Under Armour Inc. Stock Looks to Rebound After Difficult 2017

Shares of Under Armour Inc. (NYSE:UAA) fell over 50% in 2017. Successive earnings misses and bad press battered the sports apparel company. The stock kicked off 2018 trading well as it was up 2% at the bottom of the noon hour on January 2.
The company released its third quarter results on October 31. Revenue dropped 5% to $1.4 billion and earned an adjusted $0.22 per share. This missed analyst expectations of $1.48 billion and the company was also forced to absorb an $89 million restructuring charge.

Under Armour saw its previous full year forecast of earnings per share of $0.37 to $0.40 drop to $0.18 to $0.20. Its North American business faced a tough set of challenges throughout the first nine months of fiscal 2017.

On December 29 reports revealed that a maker of T-shirts and sweatshirts sold under the ICAN brand filed a lawsuit accusing Under Armour of infringing on trademark through the sale of Stephen Curry products.
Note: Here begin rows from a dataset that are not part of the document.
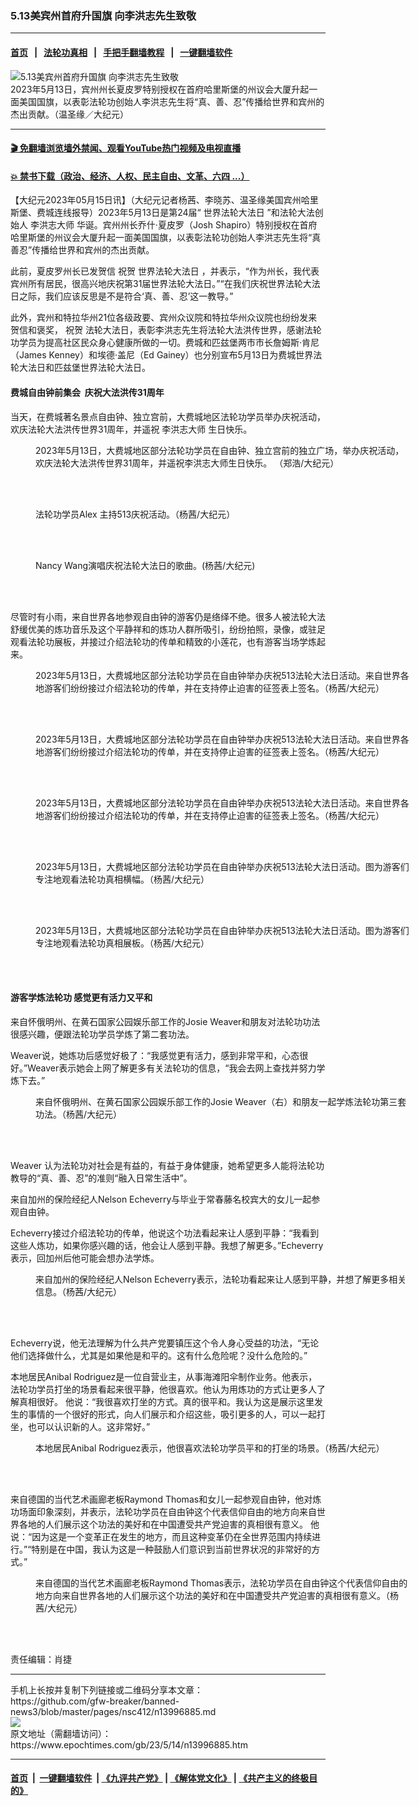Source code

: ### 5.13美宾州首府升国旗 向李洪志先生致敬
------------------------

#### [首页](https://github.com/gfw-breaker/banned-news3/blob/master/README.md) &nbsp;&nbsp;|&nbsp;&nbsp; [法轮功真相](https://github.com/begood0513/basic/blob/master/README.md)  &nbsp;&nbsp;|&nbsp;&nbsp; [手把手翻墙教程](https://github.com/gfw-breaker/guides/wiki)  &nbsp;&nbsp;|&nbsp;&nbsp; [一键翻墙软件](https://github.com/gfw-breaker/nogfw/blob/master/README.md)  



<div><img alt="5.13美宾州首府升国旗 向李洪志先生致敬" class="attachment-djy_600_400 size-djy_600_400 wp-post-image" src="https://i.epochtimes.com/assets/uploads/2023/05/id13996892-Harrisburgh_WSY5256-600x400.jpeg"/>
<div class="caption">
 2023年5月13日，宾州州长夏皮罗特别授权在首府哈里斯堡的州议会大厦升起一面美国国旗，以表彰法轮功创始人李洪志先生将“真、善、忍”传播给世界和宾州的杰出贡献。（温圣缘／大纪元）
</div></div><hr/>

#### [ 🎬  免翻墙浏览墙外禁闻、观看YouTube热门视频及电视直播](https://github.com/gfw-breaker/HelloWorld)

#### [ 💥  禁书下载（政治、经济、人权、民主自由、文革、六四 ...）](https://github.com/gfw-breaker/books/blob/master/README.md)

<div><p>
 【大纪元2023年05月15日讯】（大纪元记者杨茜、李晓苏、温圣缘美国宾州哈里斯堡、费城连线报导）2023年5月13日是第24届“
 <ok href="https://www.epochtimes.com/gb/tag/%E4%B8%96%E7%95%8C%E6%B3%95%E8%BD%AE%E5%A4%A7%E6%B3%95%E6%97%A5.html">
  世界法轮大法日
 </ok>
 ”和法轮大法创始人
 <ok href="https://www.epochtimes.com/gb/tag/%E6%9D%8E%E6%B4%AA%E5%BF%97%E5%A4%A7%E5%B8%88.html">
  李洪志大师
 </ok>
 华诞。宾州州长乔什·夏皮罗（Josh Shapiro）特别授权在首府哈里斯堡的州议会大厦升起一面美国国旗，以表彰法轮功创始人李洪志先生将“真善忍”传播给世界和宾州的杰出贡献。
</p>
<p>
 此前，夏皮罗州长已发贺信
 <ok href="https://www.epochtimes.com/gb/tag/%E7%A5%9D%E8%B4%BA.html">
  祝贺
 </ok>
 <ok href="https://www.epochtimes.com/gb/tag/%E4%B8%96%E7%95%8C%E6%B3%95%E8%BD%AE%E5%A4%A7%E6%B3%95%E6%97%A5.html">
  世界法轮大法日
 </ok>
 ，并表示，“作为州长，我代表宾州所有居民，很高兴地庆祝第31届世界法轮大法日。”“在我们庆祝世界法轮大法日之际，我们应该反思是不是符合‘真、善、忍’这一教导。”
</p>
<p>
 此外，宾州和特拉华州21位各级政要、宾州众议院和特拉华州众议院也纷纷发来贺信和褒奖，
 <ok href="https://www.epochtimes.com/gb/tag/%E7%A5%9D%E8%B4%BA.html">
  祝贺
 </ok>
 法轮大法日，表彰李洪志先生将法轮大法洪传世界，感谢法轮功学员为提高社区民众身心健康所做的一切。费城和匹兹堡两市市长詹姆斯·肯尼（James Kenney）和埃德·盖尼（Ed Gainey）也分别宣布5月13日为费城世界法轮大法日和匹兹堡世界法轮大法日。
</p>
<h4>
 费城自由钟前集会  庆祝大法洪传31周年
</h4>
<p>
 当天，在费城著名景点自由钟、独立宫前，大费城地区法轮功学员举办庆祝活动，欢庆法轮大法洪传世界31周年，并遥祝
 <ok href="https://www.epochtimes.com/gb/tag/%E6%9D%8E%E6%B4%AA%E5%BF%97%E5%A4%A7%E5%B8%88.html">
  李洪志大师
 </ok>
 生日快乐。
</p>
<figure aria-describedby="caption-attachment-13996895" class="wp-caption aligncenter" id="attachment_13996895" style="width: 600px">
 <ok href="https://i.epochtimes.com/assets/uploads/2023/05/id13996895-P1034164-copy-e1684095968175.jpg" target="_blank">
  <img alt="" class="size-full wp-image-13996895" src="https://i.epochtimes.com/assets/uploads/2023/05/id13996895-P1034164-copy-e1684095968175.jpg"/>
 </ok>
 <br/><figcaption class="wp-caption-text" id="caption-attachment-13996895">
  2023年5月13日，大费城地区部分法轮功学员在自由钟、独立宫前的独立广场，举办庆祝活动，欢庆法轮大法洪传世界31周年，并遥祝李洪志大师生日快乐。 （郑浩/大纪元）
 </figcaption><br/>
</figure><br/>
<figure aria-describedby="caption-attachment-13996910" class="wp-caption aligncenter" id="attachment_13996910" style="width: 600px">
 <ok href="https://i.epochtimes.com/assets/uploads/2023/05/id13996910-IMG_2596-e1684097128127.jpeg" target="_blank">
  <img alt="" class="size-full wp-image-13996910" src="https://i.epochtimes.com/assets/uploads/2023/05/id13996910-IMG_2596-e1684097128127.jpeg"/>
 </ok>
 <br/><figcaption class="wp-caption-text" id="caption-attachment-13996910">
  法轮功学员Alex 主持513庆祝活动。（杨茜/大纪元）
 </figcaption><br/>
</figure><br/>
<figure aria-describedby="caption-attachment-13996912" class="wp-caption aligncenter" id="attachment_13996912" style="width: 600px">
 <ok href="https://i.epochtimes.com/assets/uploads/2023/05/id13996912-IMG_2604-e1684097170364.jpeg" target="_blank">
  <img alt="" class="size-full wp-image-13996912" src="https://i.epochtimes.com/assets/uploads/2023/05/id13996912-IMG_2604-e1684097170364.jpeg"/>
 </ok>
 <br/><figcaption class="wp-caption-text" id="caption-attachment-13996912">
  Nancy Wang演唱庆祝法轮大法日的歌曲。(杨茜/大纪元)
 </figcaption><br/>
</figure><br/>
<p>
 尽管时有小雨，来自世界各地参观自由钟的游客仍是络绎不绝。很多人被法轮大法舒缓优美的炼功音乐及这个平静祥和的炼功人群所吸引，纷纷拍照，录像，或驻足观看法轮功展板，并接过介绍法轮功的传单和精致的小莲花，也有游客当场学炼起来。
</p>
<p>
</p>
<figure aria-describedby="caption-attachment-13996904" class="wp-caption aligncenter" id="attachment_13996904" style="width: 600px">
 <ok href="https://i.epochtimes.com/assets/uploads/2023/05/id13996904-IMG_2484-e1684096546874.jpeg" target="_blank">
  <img alt="" class="size-full wp-image-13996904" src="https://i.epochtimes.com/assets/uploads/2023/05/id13996904-IMG_2484-e1684096546874.jpeg"/>
 </ok>
 <br/><figcaption class="wp-caption-text" id="caption-attachment-13996904">
  2023年5月13日，大费城地区部分法轮功学员在自由钟举办庆祝513法轮大法日活动。来自世界各地游客们纷纷接过介绍法轮功的传单，并在支持停止迫害的征签表上签名。（杨茜/大纪元）
 </figcaption><br/>
</figure><br/>
<figure aria-describedby="caption-attachment-13996905" class="wp-caption aligncenter" id="attachment_13996905" style="width: 600px">
 <ok href="https://i.epochtimes.com/assets/uploads/2023/05/id13996905-IMG_2514-e1684097257380.jpeg" target="_blank">
  <img alt="" class="size-full wp-image-13996905" src="https://i.epochtimes.com/assets/uploads/2023/05/id13996905-IMG_2514-e1684097257380.jpeg"/>
 </ok>
 <br/><figcaption class="wp-caption-text" id="caption-attachment-13996905">
  2023年5月13日，大费城地区部分法轮功学员在自由钟举办庆祝513法轮大法日活动。来自世界各地游客们纷纷接过介绍法轮功的传单，并在支持停止迫害的征签表上签名。（杨茜/大纪元）
 </figcaption><br/>
</figure><br/>
<figure aria-describedby="caption-attachment-13996900" class="wp-caption aligncenter" id="attachment_13996900" style="width: 600px">
 <ok href="https://i.epochtimes.com/assets/uploads/2023/05/id13996900-IMG_2416-e1684096627224.jpeg" target="_blank">
  <img alt="" class="size-full wp-image-13996900" src="https://i.epochtimes.com/assets/uploads/2023/05/id13996900-IMG_2416-e1684096627224.jpeg"/>
 </ok>
 <br/><figcaption class="wp-caption-text" id="caption-attachment-13996900">
  2023年5月13日，大费城地区部分法轮功学员在自由钟举办庆祝513法轮大法日活动。来自世界各地游客们纷纷接过介绍法轮功的传单，并在支持停止迫害的征签表上签名。（杨茜/大纪元）
 </figcaption><br/>
</figure><br/>
<figure aria-describedby="caption-attachment-13996902" class="wp-caption aligncenter" id="attachment_13996902" style="width: 600px">
 <ok href="https://i.epochtimes.com/assets/uploads/2023/05/id13996902-IMG_2425-e1684096670493.jpeg" target="_blank">
  <img alt="" class="size-full wp-image-13996902" src="https://i.epochtimes.com/assets/uploads/2023/05/id13996902-IMG_2425-e1684096670493.jpeg"/>
 </ok>
 <br/><figcaption class="wp-caption-text" id="caption-attachment-13996902">
  2023年5月13日，大费城地区部分法轮功学员在自由钟举办庆祝513法轮大法日活动。图为游客们专注地观看法轮功真相横幅。（杨茜/大纪元）
 </figcaption><br/>
</figure><br/>
<figure aria-describedby="caption-attachment-13996903" class="wp-caption aligncenter" id="attachment_13996903" style="width: 600px">
 <ok href="https://i.epochtimes.com/assets/uploads/2023/05/id13996903-IMG_2451-e1684096829955.jpeg" target="_blank">
  <img alt="" class="size-full wp-image-13996903" src="https://i.epochtimes.com/assets/uploads/2023/05/id13996903-IMG_2451-e1684096829955.jpeg"/>
 </ok>
 <br/><figcaption class="wp-caption-text" id="caption-attachment-13996903">
  2023年5月13日，大费城地区部分法轮功学员在自由钟举办庆祝513法轮大法日活动。图为游客们专注地观看法轮功真相展板。（杨茜/大纪元）
 </figcaption><br/>
</figure><br/>
<h4>
 游客学炼法轮功 感觉更有活力又平和
</h4>
<p>
 来自怀俄明州、在黄石国家公园娱乐部工作的Josie Weaver和朋友对法轮功功法很感兴趣，便跟法轮功学员学炼了第二套功法。
</p>
<p>
 Weaver说，她炼功后感觉好极了：“我感觉更有活力，感到非常平和，心态很好。”Weaver表示她会上网了解更多有关法轮功的信息，“我会去网上查找并努力学炼下去。”
</p>
<figure aria-describedby="caption-attachment-13996908" class="wp-caption aligncenter" id="attachment_13996908" style="width: 600px">
 <ok href="https://i.epochtimes.com/assets/uploads/2023/05/id13996908-IMG_2523-e1684096884423.jpeg" target="_blank">
  <img alt="" class="size-full wp-image-13996908" src="https://i.epochtimes.com/assets/uploads/2023/05/id13996908-IMG_2523-e1684096884423.jpeg"/>
 </ok>
 <br/><figcaption class="wp-caption-text" id="caption-attachment-13996908">
  来自怀俄明州、在黄石国家公园娱乐部工作的Josie Weaver（右）和朋友一起学炼法轮功第三套功法。（杨茜/大纪元）
 </figcaption><br/>
</figure><br/>
<p>
 Weaver 认为法轮功对社会是有益的，有益于身体健康，她希望更多人能将法轮功教导的“真、善、忍”的准则“融入日常生活中”。
</p>
<p>
 来自加州的保险经纪人Nelson Echeverry与毕业于常春藤名校宾大的女儿一起参观自由钟。
</p>
<p>
 Echeverry接过介绍法轮功的传单，他说这个功法看起来让人感到平静：“我看到这些人炼功，如果你感兴趣的话，他会让人感到平静。我想了解更多。”Echeverry表示，回加州后他可能会想办法学炼。
</p>
<figure aria-describedby="caption-attachment-13996914" class="wp-caption aligncenter" id="attachment_13996914" style="width: 600px">
 <ok href="https://i.epochtimes.com/assets/uploads/2023/05/id13996914-Nelson-Echeverry-e1684096976594.jpeg" target="_blank">
  <img alt="" class="size-full wp-image-13996914" src="https://i.epochtimes.com/assets/uploads/2023/05/id13996914-Nelson-Echeverry-e1684096976594.jpeg"/>
 </ok>
 <br/><figcaption class="wp-caption-text" id="caption-attachment-13996914">
  来自加州的保险经纪人Nelson Echeverry表示，法轮功看起来让人感到平静，并想了解更多相关信息。（杨茜/大纪元）
 </figcaption><br/>
</figure><br/>
<p>
 Echeverry说，他无法理解为什么共产党要镇压这个令人身心受益的功法，“无论他们选择做什么，尤其是如果他是和平的。这有什么危险呢？没什么危险的。”
</p>
<p>
 本地居民Anibal Rodriguez是一位自营业主，从事海滩阳伞制作业务。他表示，法轮功学员打坐的场景看起来很平静，他很喜欢。他认为用炼功的方式让更多人了解真相很好。 他说：“我很喜欢打坐的方式。真的很平和。我认为这是展示这里发生的事情的一个很好的形式，向人们展示和介绍这些，吸引更多的人，可以一起打坐，也可以认识新的人。这非常好。”
</p>
<figure aria-describedby="caption-attachment-13996899" class="wp-caption aligncenter" id="attachment_13996899" style="width: 600px">
 <ok href="https://i.epochtimes.com/assets/uploads/2023/05/id13996899-Anibal-Rodriguez-e1684097042665.jpeg" target="_blank">
  <img alt="" class="size-full wp-image-13996899" src="https://i.epochtimes.com/assets/uploads/2023/05/id13996899-Anibal-Rodriguez-e1684097042665.jpeg"/>
 </ok>
 <br/><figcaption class="wp-caption-text" id="caption-attachment-13996899">
  本地居民Anibal Rodriguez表示，他很喜欢法轮功学员平和的打坐的场景。（杨茜/大纪元）
 </figcaption><br/>
</figure><br/>
<p>
 来自德国的当代艺术画廊老板Raymond Thomas和女儿一起参观自由钟，他对炼功场面印象深刻，并表示，法轮功学员在自由钟这个代表信仰自由的地方向来自世界各地的人们展示这个功法的美好和在中国遭受共产党迫害的真相很有意义。 他说：“因为这是一个变革正在发生的地方，而且这种变革仍在全世界范围内持续进行。”“特别是在中国，我认为这是一种鼓励人们意识到当前世界状况的非常好的方式。”
</p>
<figure aria-describedby="caption-attachment-13996915" class="wp-caption aligncenter" id="attachment_13996915" style="width: 600px">
 <ok href="https://i.epochtimes.com/assets/uploads/2023/05/id13996915-Raymond-Thomas-e1684097071664.jpeg" target="_blank">
  <img alt="" class="size-full wp-image-13996915" src="https://i.epochtimes.com/assets/uploads/2023/05/id13996915-Raymond-Thomas-e1684097071664.jpeg"/>
 </ok>
 <br/><figcaption class="wp-caption-text" id="caption-attachment-13996915">
  来自德国的当代艺术画廊老板Raymond Thomas表示，法轮功学员在自由钟这个代表信仰自由的地方向来自世界各地的人们展示这个功法的美好和在中国遭受共产党迫害的真相很有意义。（杨茜/大纪元）
 </figcaption><br/>
</figure><br/>
<p>
 责任编辑：肖捷
</p>
<p>
</p>
</div>
<hr/>
手机上长按并复制下列链接或二维码分享本文章：<br/>
https://github.com/gfw-breaker/banned-news3/blob/master/pages/nsc412/n13996885.md <br/>
<a href='https://github.com/gfw-breaker/banned-news3/blob/master/pages/nsc412/n13996885.md'><img src='https://github.com/gfw-breaker/banned-news3/blob/master/pages/nsc412/n13996885.md.png'/></a> <br/>
原文地址（需翻墙访问）：https://www.epochtimes.com/gb/23/5/14/n13996885.htm


------------------------
#### [首页](https://github.com/gfw-breaker/banned-news3/blob/master/README.md) &nbsp;|&nbsp; [一键翻墙软件](https://github.com/gfw-breaker/nogfw/blob/master/README.md) &nbsp;| [《九评共产党》](https://github.com/gfw-breaker/9ping.md/blob/master/README.md#九评之一评共产党是什么) | [《解体党文化》](https://github.com/gfw-breaker/jtdwh.md/blob/master/README.md) | [《共产主义的终极目的》](https://github.com/gfw-breaker/gczydzjmd.md/blob/master/README.md)


<img src='http://gfw-breaker.win/banned-news3/pages/nsc412/n13996885.md' width='0px' height='0px'/>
The owner of a North Carolina-based ICAN business claims that several slogans have been used to build a product line for Curry and Under Armour.

Its chief competitor, Nike Inc. (NYSE:NKE), capped off an impressive 2017 which saw its stock rise 23%. In the second quarter Nike saw revenues rise 5% to $8.6 billion. Still, net income declined 9% to $767 million with selling and administrative expenses rising 10%.

Under Armour is set to release its fourth quarter and full 2017 results at the end of January. Investors should be on the lookout for any improvement after a record breaking holiday sales season in the U.S.